Could Europe become a geopolitical superpower?

Whenever there is a crisis in Europe, and the EU needs to evolve, the line goes up that Jean Monnet, one of its founding fathers, said “Europe needs a crisis to move forward” , and Europe manages then. However, a different point of view should be noted. Monnet’s father, a Cognac merchant, publicly stated that “any new idea is a bad idea”.

Senior Monnet’s views would not find as much favor in Brussels as before, largely because the world is changing rapidly and European leaders are waking up to the new realities of the end of the globalized world system and the arrival of a multipolar world, thanks in large part to the actions of three “strong” men – Donald Trump, Vladimir Putin and Xi Jinping.

The Donald

Trump has sown doubt in the minds of Europeans that the United States may be in political decline and that it may be a less reliable partner, Xi has awakened them to the realization that trade with China involves a double-edged compromise, while Putin reminds them that Europe is once again challenged by uncompromising evil, and must fight it.

I have written many times about the growing momentum towards the notion of Europe as a geopolitical power. What is new is the speed at which this is happening. Europe has taken about five years to get its fiscal and economic policy in order, and it is still half-formed. On the other hand, foreign, security, energy and European politics have been transformed in six months. The importance of this transformation is not yet appreciated in Beijing, Washington and London.

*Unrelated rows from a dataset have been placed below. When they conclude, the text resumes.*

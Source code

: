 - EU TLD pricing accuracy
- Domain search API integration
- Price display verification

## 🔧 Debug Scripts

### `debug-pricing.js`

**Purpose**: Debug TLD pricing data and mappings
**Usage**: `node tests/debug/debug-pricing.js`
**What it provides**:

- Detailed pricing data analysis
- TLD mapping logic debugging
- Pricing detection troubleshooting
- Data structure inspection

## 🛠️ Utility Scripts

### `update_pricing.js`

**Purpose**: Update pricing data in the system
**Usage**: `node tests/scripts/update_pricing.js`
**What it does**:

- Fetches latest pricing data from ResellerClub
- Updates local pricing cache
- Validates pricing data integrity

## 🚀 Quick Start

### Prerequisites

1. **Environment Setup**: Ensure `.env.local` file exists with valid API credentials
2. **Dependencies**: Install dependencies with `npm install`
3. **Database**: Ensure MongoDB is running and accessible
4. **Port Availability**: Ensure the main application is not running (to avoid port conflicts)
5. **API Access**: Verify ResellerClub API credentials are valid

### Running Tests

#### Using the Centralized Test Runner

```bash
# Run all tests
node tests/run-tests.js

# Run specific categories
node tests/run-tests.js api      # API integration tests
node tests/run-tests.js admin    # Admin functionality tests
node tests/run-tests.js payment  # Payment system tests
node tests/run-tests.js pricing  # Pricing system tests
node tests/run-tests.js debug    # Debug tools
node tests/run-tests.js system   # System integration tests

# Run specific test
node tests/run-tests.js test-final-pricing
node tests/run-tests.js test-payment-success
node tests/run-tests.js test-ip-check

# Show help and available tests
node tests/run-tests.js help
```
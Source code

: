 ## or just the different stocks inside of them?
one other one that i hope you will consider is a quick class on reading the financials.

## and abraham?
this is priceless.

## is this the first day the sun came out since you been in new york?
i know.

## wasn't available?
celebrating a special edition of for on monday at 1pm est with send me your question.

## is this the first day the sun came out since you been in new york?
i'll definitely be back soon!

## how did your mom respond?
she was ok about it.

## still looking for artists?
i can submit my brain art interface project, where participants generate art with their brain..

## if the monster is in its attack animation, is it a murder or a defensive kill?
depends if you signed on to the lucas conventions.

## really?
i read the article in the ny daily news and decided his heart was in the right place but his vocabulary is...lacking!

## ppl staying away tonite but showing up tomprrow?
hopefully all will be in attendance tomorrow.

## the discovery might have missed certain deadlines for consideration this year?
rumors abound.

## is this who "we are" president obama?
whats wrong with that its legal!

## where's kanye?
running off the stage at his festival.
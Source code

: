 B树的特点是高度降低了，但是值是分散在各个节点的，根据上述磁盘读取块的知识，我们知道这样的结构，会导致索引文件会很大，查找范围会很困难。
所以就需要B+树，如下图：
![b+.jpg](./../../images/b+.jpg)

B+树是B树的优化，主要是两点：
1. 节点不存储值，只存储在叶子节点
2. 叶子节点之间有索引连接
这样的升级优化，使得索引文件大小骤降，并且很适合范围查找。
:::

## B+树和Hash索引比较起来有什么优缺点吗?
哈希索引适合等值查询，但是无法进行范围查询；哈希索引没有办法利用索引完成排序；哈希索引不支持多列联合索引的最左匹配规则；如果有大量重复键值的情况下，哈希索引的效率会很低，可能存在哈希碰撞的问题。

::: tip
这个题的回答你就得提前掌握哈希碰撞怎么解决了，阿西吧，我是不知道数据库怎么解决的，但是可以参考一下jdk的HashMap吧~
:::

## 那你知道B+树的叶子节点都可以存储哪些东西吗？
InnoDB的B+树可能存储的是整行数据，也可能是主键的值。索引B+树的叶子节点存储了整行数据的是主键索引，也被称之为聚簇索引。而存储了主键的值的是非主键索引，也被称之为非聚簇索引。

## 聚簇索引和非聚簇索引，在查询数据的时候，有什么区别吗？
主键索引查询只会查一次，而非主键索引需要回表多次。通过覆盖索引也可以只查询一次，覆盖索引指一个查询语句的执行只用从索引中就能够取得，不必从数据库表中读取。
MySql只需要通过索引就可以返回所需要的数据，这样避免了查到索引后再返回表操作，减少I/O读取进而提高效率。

These capitals may feel that they are better placed to deal with individual governments in Europe than with the EU itself. Brexit, where the EU commissioner was the trusted negotiator for the 27 countries, has shown that this is less and less the case, and the response to the energy crisis also shows that EU countries are better off together.

In the coming years, the idea of ​​Europe as a power should prevail. Concretely, this means that it will seek a more distinct and powerful voice (at EU level) on foreign policy and that this will be informed by the social democratic values ​​of the EU.

As a result, Europe will have a more coherent and broader defense and security policy which will spill over into the idea of ​​industrial sovereignty – in effect, Europe will be ‘self-sufficient’ or have autonomy in key areas of defence, industry and technology. To some extent, Europe is just catching up with the US and China here. From an investment perspective, we should expect to see deep secular trends in green energy, environmental technologies, defense and cybersecurity, and the consolidation of fintech and healthcare in Europe.


Skeptics may feel like they’ve seen it all before.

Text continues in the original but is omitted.